TASK GOAL:
Below are the records; count how many of their lines hold the string "pojmy" and give the number alone.

(Entries taken from a collection)
-*-
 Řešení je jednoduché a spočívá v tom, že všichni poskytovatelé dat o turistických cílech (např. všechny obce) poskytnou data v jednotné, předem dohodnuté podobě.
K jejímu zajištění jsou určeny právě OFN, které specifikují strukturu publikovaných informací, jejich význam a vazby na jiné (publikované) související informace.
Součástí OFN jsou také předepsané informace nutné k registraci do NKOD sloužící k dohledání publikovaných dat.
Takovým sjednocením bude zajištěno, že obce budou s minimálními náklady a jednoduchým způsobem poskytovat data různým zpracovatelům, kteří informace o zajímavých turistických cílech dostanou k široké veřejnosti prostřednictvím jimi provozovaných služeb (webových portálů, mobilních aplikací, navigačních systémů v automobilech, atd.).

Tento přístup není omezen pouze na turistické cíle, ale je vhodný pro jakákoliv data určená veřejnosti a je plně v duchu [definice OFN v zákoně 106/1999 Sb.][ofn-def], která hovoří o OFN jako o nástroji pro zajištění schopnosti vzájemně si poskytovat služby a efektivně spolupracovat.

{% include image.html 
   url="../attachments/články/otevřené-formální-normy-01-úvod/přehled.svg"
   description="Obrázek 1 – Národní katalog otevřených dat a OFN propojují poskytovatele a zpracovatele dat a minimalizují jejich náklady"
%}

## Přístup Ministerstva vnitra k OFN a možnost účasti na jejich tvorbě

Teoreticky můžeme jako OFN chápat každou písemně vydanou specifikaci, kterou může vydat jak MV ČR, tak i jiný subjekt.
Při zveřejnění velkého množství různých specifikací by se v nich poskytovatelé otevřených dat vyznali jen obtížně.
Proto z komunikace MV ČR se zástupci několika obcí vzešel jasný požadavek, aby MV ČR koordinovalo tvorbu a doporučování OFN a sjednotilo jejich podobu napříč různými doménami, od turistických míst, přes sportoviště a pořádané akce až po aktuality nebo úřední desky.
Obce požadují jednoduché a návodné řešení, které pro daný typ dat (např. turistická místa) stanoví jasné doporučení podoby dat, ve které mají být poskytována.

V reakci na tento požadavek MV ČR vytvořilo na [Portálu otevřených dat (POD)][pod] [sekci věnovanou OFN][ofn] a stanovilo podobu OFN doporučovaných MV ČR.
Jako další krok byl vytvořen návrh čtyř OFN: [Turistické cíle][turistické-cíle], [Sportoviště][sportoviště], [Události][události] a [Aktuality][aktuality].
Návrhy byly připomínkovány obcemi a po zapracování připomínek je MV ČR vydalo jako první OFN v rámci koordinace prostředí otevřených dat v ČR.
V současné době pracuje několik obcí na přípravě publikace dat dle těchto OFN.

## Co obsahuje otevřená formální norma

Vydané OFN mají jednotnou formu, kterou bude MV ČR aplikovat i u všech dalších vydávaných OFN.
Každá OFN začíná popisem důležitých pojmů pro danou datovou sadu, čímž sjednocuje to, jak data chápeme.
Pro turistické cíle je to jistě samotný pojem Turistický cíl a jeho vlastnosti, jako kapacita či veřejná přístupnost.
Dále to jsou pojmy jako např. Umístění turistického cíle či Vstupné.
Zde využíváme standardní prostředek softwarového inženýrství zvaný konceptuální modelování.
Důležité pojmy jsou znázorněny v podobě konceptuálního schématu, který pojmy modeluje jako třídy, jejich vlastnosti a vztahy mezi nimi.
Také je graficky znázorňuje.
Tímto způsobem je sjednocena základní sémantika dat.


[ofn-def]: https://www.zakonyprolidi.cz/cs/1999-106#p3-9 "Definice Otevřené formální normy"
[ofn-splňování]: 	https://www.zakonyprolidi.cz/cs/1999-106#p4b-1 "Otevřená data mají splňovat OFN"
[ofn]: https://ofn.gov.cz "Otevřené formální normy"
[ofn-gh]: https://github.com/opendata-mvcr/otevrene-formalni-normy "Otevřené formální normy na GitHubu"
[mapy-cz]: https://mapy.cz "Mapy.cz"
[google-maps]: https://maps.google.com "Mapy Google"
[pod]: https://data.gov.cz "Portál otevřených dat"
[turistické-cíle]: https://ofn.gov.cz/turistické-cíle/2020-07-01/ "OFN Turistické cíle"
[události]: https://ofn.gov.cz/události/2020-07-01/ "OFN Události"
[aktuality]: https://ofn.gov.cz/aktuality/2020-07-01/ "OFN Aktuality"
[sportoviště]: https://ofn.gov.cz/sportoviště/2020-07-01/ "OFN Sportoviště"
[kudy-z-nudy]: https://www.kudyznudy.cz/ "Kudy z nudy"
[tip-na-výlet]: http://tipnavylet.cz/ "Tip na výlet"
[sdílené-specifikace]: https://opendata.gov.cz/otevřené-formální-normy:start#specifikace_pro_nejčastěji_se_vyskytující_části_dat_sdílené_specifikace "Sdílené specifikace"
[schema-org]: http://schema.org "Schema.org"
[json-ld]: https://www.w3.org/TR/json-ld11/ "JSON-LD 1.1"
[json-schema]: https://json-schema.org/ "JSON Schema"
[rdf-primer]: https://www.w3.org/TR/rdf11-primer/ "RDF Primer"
-*-
ANSWER TO THIS EXERCISE:
2